Supreme Court of Montana

December 5, 2017

CITY OF MISSOULA, Plaintiff and Appellee,
v.
TERRY JAMES SULLIVAN, Defendant and Appellant.

          ORDER

         By order filed November 14, 2017, this Court dismissed Appellant Terry Sullivan's previously-filed pro se appeal from a judgment of the Montana Fourth Judicial District Court, Cause No. DC-17-034, affirming a prior judgment of criminal conviction in the City of Missoula Municipal Court, Cause No. CR-16-1045. We dismissed the appeal pursuant to M. R. App. P. 4(5) as untimely filed after October 1, 2017. By petition filed November 22, 2017, Sullivan now moves through counsel for leave to file an out-of-time appeal on the asserted ground that the Court's prior "dismissal of [his] meritorious appeal is a harsh result and, under the extraordinary circumstances of this case, amounts to a gross miscarriage of justice." By separate petition filed November 27, 2017, Sullivan seeks rehearing and reconsideration of our prior order of dismissal on similar grounds. For the following reasons, we hereby deny Sullivan's petitions.
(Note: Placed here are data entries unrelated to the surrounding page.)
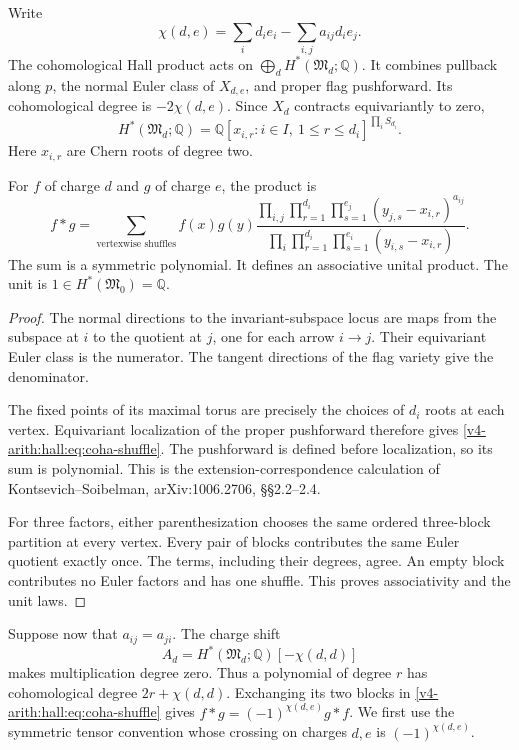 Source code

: Write
\[
 \chi(d,e)=\sum_i d_i e_i-\sum_{i,j}a_{ij}d_i e_j.
\]
The cohomological Hall product acts on
$\bigoplus_d H^*(\mathfrak M_d;\mathbb Q)$. It combines pullback along
$p$, the normal Euler class of $X_{d,e}$, and proper flag pushforward. Its
cohomological degree is $-2\chi(d,e)$.
Since $X_d$ contracts equivariantly to zero,
\[
 H^*(\mathfrak M_d;\mathbb Q)
 =\mathbb Q[x_{i,r}:i\in I,\ 1\leq r\leq d_i]^{\prod_i S_{d_i}}.
\]
Here $x_{i,r}$ are Chern roots of degree two.

\begin{theorem}
\label{v4-arith:hall:thm:coha-shuffle}
For $f$ of charge $d$ and $g$ of charge $e$, the product is
\begin{equation}\label{v4-arith:hall:eq:coha-shuffle}
 f*g=\sum_{\text{vertexwise shuffles}}
 f(x)g(y)
 \frac{\displaystyle\prod_{i,j}\prod_{r=1}^{d_i}
                    \prod_{s=1}^{e_j}(y_{j,s}-x_{i,r})^{a_{ij}}}
      {\displaystyle\prod_i\prod_{r=1}^{d_i}
                    \prod_{s=1}^{e_i}(y_{i,s}-x_{i,r})}.
\end{equation}
The sum is a symmetric polynomial. It defines an associative unital
product. The unit is $1\in H^*(\mathfrak M_0)=\mathbb Q$.
\end{theorem}
\begin{proof}
The normal directions to the invariant-subspace locus are maps from
the subspace at $i$ to the quotient at $j$, one for each arrow
$i\to j$. Their equivariant Euler class is the numerator.
The tangent directions of the flag variety give the denominator.

The fixed points of its maximal torus are precisely the choices of
$d_i$ roots at each vertex. Equivariant localization of the proper
pushforward therefore gives \eqref{v4-arith:hall:eq:coha-shuffle}.
The pushforward is defined before localization, so its sum is polynomial.
This is the extension-correspondence calculation of
Kontsevich--Soibelman, arXiv:1006.2706, \S\S2.2--2.4.

For three factors, either parenthesization chooses the same ordered
three-block partition at every vertex. Every pair of blocks contributes
the same Euler quotient exactly once. The terms, including their
degrees, agree. An empty block contributes no Euler factors and has
one shuffle. This proves associativity and the unit laws.
\end{proof}

Suppose now that $a_{ij}=a_{ji}$. The charge shift
\[
 A_d=H^*(\mathfrak M_d;\mathbb Q)[-\chi(d,d)]
\]
makes multiplication degree zero. Thus a polynomial of degree $r$
has cohomological degree $2r+\chi(d,d)$. Exchanging its two blocks
in \eqref{v4-arith:hall:eq:coha-shuffle} gives
$f*g=(-1)^{\chi(d,e)}g*f$.
We first use the symmetric tensor convention whose crossing on
charges $d,e$ is $(-1)^{\chi(d,e)}$.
         On November 3, 2017, Sullivan filed a notice of appeal from a judgment of the Montana Fourth Judicial District Court, Cause No. DC-17-034, affirming a prior judgment of criminal conviction of the City of Missoula Municipal Court in Cause No. CR-16-1045. Sullivan further moved this Court for appointment of counsel on appeal. Sullivan's notice of appeal purported to appeal a final written judgment of the district court dated September 7, 2017. Upon judicial notice of the lower court dockets, we ascertained that the District Court entered an appealable final judgment on August 1, 2017, denying a motion to disqualify the judge and further dismissing the appeal pursuant to U. M. C. R. App. 14[1] for failure to timely file a supporting brief.
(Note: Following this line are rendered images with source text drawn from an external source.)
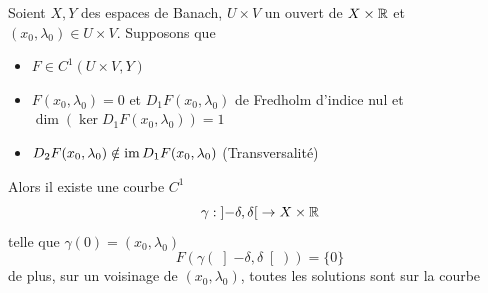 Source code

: \documentclass[memoire.tex]{subfiles}
\begin{document}
\begin{theobox}{}{}\label{fold}
    Soient $X,Y$ des espaces de Banach, $U\times V$ un ouvert de $X\times \R$ et $(x_0,\lambda_0)\in U\times V $.
    Supposons que
    \begin{itemize}
        \item $F\in C^1(U\times V,Y)$
        \item $F(x_0,\lambda_0)=0$ et $D_1F(x_0,\lambda_0)$ de Fredholm d'indice nul et $\dim (\ker D_1F(x_0,\lambda_0))=1$
        \item $D_2F(x_0,\lambda_0)\notin \im D_1F(x_0,\lambda_0)$ (Transversalité)
    \end{itemize}
    Alors il existe une courbe $C^1$
    \begin{equation*}
        \gamma:   \left] -\delta,\delta\right[ \rightarrow X\times\R 
    \end{equation*}
    telle que $\gamma(0)=(x_0,\lambda_0)$
    \begin{equation*}
        F(\gamma(\left] -\delta,\delta\right[))= \{0\}
    \end{equation*}
    de plus, sur un voisinage de $(x_0,\lambda_0)$, toutes les solutions sont sur la courbe
\end{theobox}
\end{document}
         Criminal defendants may appeal adverse municipal court judgments to district court but only in strict accordance with the procedural requirements of the U. M. C. R. App. Sections 3-6-110(1), 46-20-101 and -104(1), and 46-17-401 and -404(1), MCA; U. M. C. R. App. 1. District courts do not acquire jurisdiction over appeals from municipal court judgments absent strict compliance with the procedural requirements of U. M. C. R. App. See Mont. Const, art. VII, § 4(2); § 3-6-110(1), MCA. In turn, a party may appeal an adverse judgment of the district court, on appeal of an adverse municipal court judgment, to this Court in strict accordance with the procedural requirements of the M. R. App. P. See §§ 46-20-101, -104(1), 46-17-401, and -404(1), MCA; M. R. App. P. 1(2), 2(c), and 4(2)(a). Whether appealing from a district court judgment of conviction or an adverse district court judgment on appeal of a municipal court judgment of conviction, an appellant must timely fde a notice of appeal in this Court no later than 60 days from the date of entry of final judgment in district court. M. R. App. P. 4(5)(a)(i) and (b)(i). Except as otherwise provided by M. R. App. P. 4(6), failure to timely file a notice of appeal from a final judgment constitutes a waiver of the appellant's right to appeal. M. R. App. P. 4(2)(a), (c), and 6(1).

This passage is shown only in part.